F. Scott Fitzgerald obviously wasn’t thinking of Peter Schneider when he wrote that there are no second acts in American lives.
After leaving his Disney prexy job in 2001, Schneider has refashioned himself as a legit director. Last year, he helmed tuner “Grand Hotel” at the Colony Studio Theater in Burbank. No one-hit wonder, he has now lined up a number of follow-up projects.
This week, he begins rehearsals on a revival of Marc Blitzstein’s 1949 opera “Regina,” based on Lillian Hellman’s “The Little Foxes,” at Bard College. He has commissioned Valerie Martin to adapt her 2002 novel about slavery, “Property,” into a stage play, which he will workshop in spring 2006.
And as for the really big time, there is the musical version of “Sister Act,” being written by composer Alan Menken, lyricist Glenn Slater and book writers Cheri and Bill Steinkellner. In a switch for Disney, the studio is licensing one of its hit movies and will not produce. Those duties go to Schneider, Michael Reno and Albert Poland.
“Sister Act,” the musical, is under consideration for an October 2006 slot at the Pasadena Playhouse, with Schneider at the helm. Sometime thereafter, Broadway looms.
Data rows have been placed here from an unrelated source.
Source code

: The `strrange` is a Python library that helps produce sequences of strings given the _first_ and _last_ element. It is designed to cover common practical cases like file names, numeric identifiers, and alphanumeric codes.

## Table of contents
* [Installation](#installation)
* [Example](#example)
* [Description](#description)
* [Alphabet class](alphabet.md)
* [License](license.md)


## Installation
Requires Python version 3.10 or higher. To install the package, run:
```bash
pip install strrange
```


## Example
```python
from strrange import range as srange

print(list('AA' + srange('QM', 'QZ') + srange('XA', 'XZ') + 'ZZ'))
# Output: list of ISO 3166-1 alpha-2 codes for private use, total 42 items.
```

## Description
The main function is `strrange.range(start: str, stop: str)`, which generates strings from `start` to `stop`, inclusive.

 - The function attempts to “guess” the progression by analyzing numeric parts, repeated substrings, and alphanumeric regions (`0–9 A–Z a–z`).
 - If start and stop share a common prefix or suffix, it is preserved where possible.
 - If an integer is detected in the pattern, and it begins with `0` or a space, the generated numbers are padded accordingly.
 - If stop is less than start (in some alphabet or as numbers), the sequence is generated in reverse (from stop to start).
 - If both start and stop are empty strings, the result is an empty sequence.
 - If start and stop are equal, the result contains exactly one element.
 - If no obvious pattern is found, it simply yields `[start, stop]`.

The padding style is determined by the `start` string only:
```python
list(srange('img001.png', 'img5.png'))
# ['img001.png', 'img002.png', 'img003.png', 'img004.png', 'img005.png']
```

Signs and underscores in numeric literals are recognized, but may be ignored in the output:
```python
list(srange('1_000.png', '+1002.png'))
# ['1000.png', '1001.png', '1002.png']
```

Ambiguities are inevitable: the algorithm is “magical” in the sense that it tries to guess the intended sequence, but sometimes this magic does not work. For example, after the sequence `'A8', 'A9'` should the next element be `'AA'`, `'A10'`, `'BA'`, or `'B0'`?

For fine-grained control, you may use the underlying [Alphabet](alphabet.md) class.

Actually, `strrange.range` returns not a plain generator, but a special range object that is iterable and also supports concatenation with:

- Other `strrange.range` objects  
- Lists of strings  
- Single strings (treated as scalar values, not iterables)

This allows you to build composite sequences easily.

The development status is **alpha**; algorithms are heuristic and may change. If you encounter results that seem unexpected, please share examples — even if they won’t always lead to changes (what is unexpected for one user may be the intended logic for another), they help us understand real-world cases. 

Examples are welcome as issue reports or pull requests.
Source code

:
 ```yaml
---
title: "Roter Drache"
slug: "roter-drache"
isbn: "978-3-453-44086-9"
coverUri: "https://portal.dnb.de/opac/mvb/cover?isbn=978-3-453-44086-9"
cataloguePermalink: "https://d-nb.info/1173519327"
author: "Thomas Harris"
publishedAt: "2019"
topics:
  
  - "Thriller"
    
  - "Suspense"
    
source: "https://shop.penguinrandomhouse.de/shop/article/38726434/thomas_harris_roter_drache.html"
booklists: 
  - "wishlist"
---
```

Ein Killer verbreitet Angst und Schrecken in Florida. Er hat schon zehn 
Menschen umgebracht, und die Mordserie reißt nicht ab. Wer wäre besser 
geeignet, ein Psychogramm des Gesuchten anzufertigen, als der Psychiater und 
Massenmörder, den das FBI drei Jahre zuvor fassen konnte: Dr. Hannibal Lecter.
Regarding his switch to directing, Schneider says, “My desire was to get closer to the artistic process rather than further away from it. Disney was a terrific experience, but as you go further up in the hierarchy, you become less involved in the creative process, and I found that less satisfying.”
Directing for the theater actually brings Schneider back to his first career. In the 1970s, he was a helmer and assistant stage manager at such small nonprofit theaters as Playwrights Horizons, WPA and Circle Rep. While there, he met Susana Meyer, now the opera producer at Bard’s Summerscape Festival. She offered him the Blitzstein project, which runs July 29-Aug. 6 with Lauren Flanigan in the title role.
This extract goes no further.